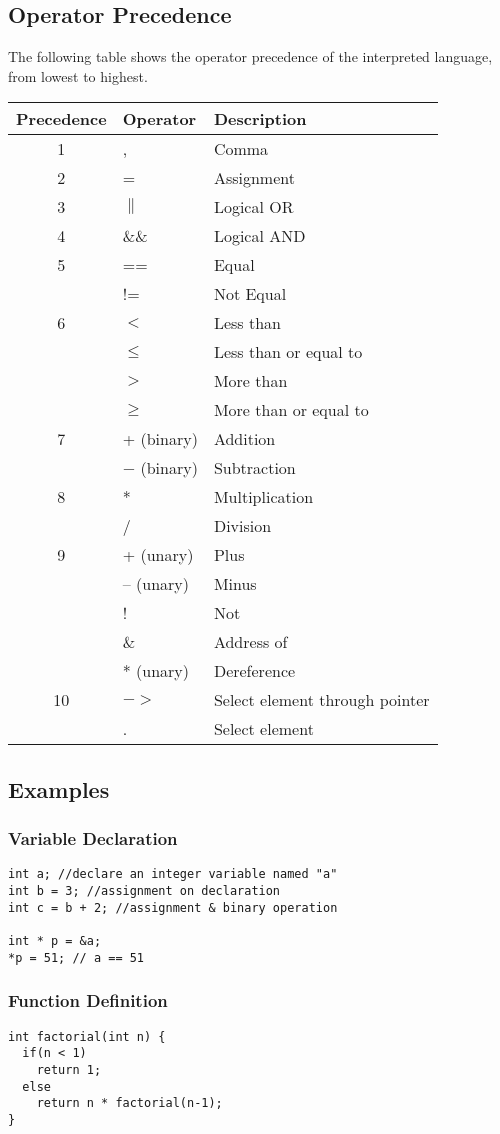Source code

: \documentclass{article}
\begin{document}
\subsection{Operator Precedence}
The following table shows the operator precedence of the interpreted language, from lowest to highest.
\begin{tabular}{| c | l | l |}
\hline
Precedence & Operator & Description \\ \hline
1 & , & Comma \\ \hline
2 & = & Assignment \\ \hline
3 & $\parallel$ & Logical OR \\ \hline
4 & \&\& & Logical AND \\ \hline
5 & == & Equal \\
  & != & Not Equal \\ \hline
6 & $<$ & Less than \\
  & $\leq$ & Less than or equal to \\
  & $>$ & More than \\
  & $\geq$ & More than or equal to \\ \hline
7 & + (binary) & Addition \\
  & $-$ (binary) & Subtraction \\ \hline
8 & * & Multiplication \\
  & / & Division \\ \hline
9 & + (unary) & Plus \\
  & -- (unary) & Minus \\
  & ! & Not \\
  & $\&$ & Address of \\
  & * (unary) & Dereference \\ \hline
10 & $-$$>$ & Select element through pointer \\
   & . & Select element \\ \hline

\end{tabular}

\subsection{Examples}

\subsubsection{Variable Declaration}

\begin{lstlisting}
int a; //declare an integer variable named "a"
int b = 3; //assignment on declaration
int c = b + 2; //assignment & binary operation

int * p = &a;
*p = 51; // a == 51
\end{lstlisting}

\subsubsection{Function Definition}

\begin{lstlisting}
int factorial(int n) {
  if(n < 1)
    return 1;
  else
    return n * factorial(n-1);
}
\end{lstlisting}
\end{document}
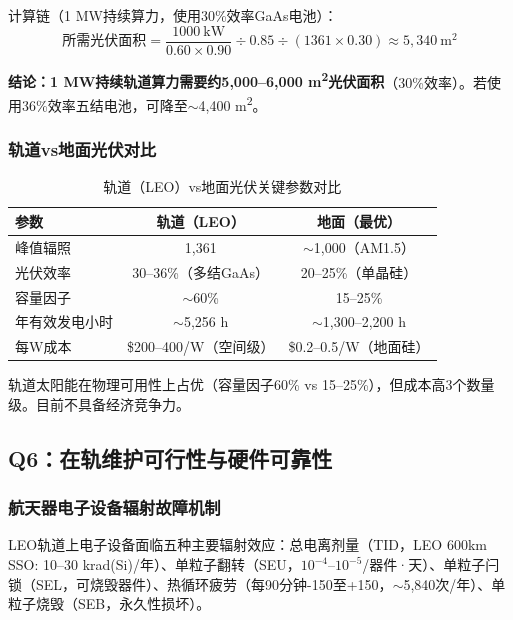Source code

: 计算链（1 MW持续算力，使用30\%效率GaAs电池）：
\begin{equation*}
\text{所需光伏面积} = \frac{1000\ \text{kW}}{0.60 \times 0.90} \div 0.85 \div (1361 \times 0.30) \approx 5,340\ \text{m}^2
\end{equation*}

\textbf{结论：1 MW持续轨道算力需要约5,000--6,000 m\textsuperscript{2}光伏面积}（30\%效率）。若使用36\%效率五结电池，可降至$\sim$4,400 m\textsuperscript{2}。

\subsubsection{轨道vs地面光伏对比}

\begin{table}[H]
\centering
\caption{轨道（LEO）vs地面光伏关键参数对比}
\label{tab:pv_compare}
\begin{tabular}{lcc}
\toprule
\textbf{参数} & \textbf{轨道（LEO）} & \textbf{地面（最优）} \\
\midrule
峰值辐照 & 1,361\unitWpm{} & $\sim$1,000\unitWpm{}（AM1.5） \\
光伏效率 & 30--36\%（多结GaAs） & 20--25\%（单晶硅） \\
容量因子 & $\sim$60\% & 15--25\% \\
年有效发电小时 & $\sim$5,256 h & $\sim$1,300--2,200 h \\
每W成本 & \$200--400/W（空间级） & \$0.2--0.5/W（地面硅） \\
\bottomrule
\end{tabular}
\end{table}

轨道太阳能在物理可用性上占优（容量因子60\% vs 15--25\%），但成本高3个数量级。目前不具备经济竞争力\cite{nasa2024iss}。

\subsection{Q6：在轨维护可行性与硬件可靠性}

\subsubsection{航天器电子设备辐射故障机制}

LEO轨道上电子设备面临五种主要辐射效应\cite{nasajpl2025rad,gaoanxin2025rad}：总电离剂量（TID，LEO 600km SSO: 10--30 krad(Si)/年）、单粒子翻转（SEU，$10^{-4}$--$10^{-5}$/器件·天）、单粒子闩锁（SEL，可烧毁器件）、热循环疲劳（每90分钟-150\unitC{}至+150\unitC{}，$\sim$5,840次/年）、单粒子烧毁（SEB，永久性损坏）。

# [Work to complete]
Where does the word "More" occur in the records? Return every line that holds it.

# [Solved exercise]
  & $>$ & More than \\
  & $\geq$ & More than or equal to \\ \hline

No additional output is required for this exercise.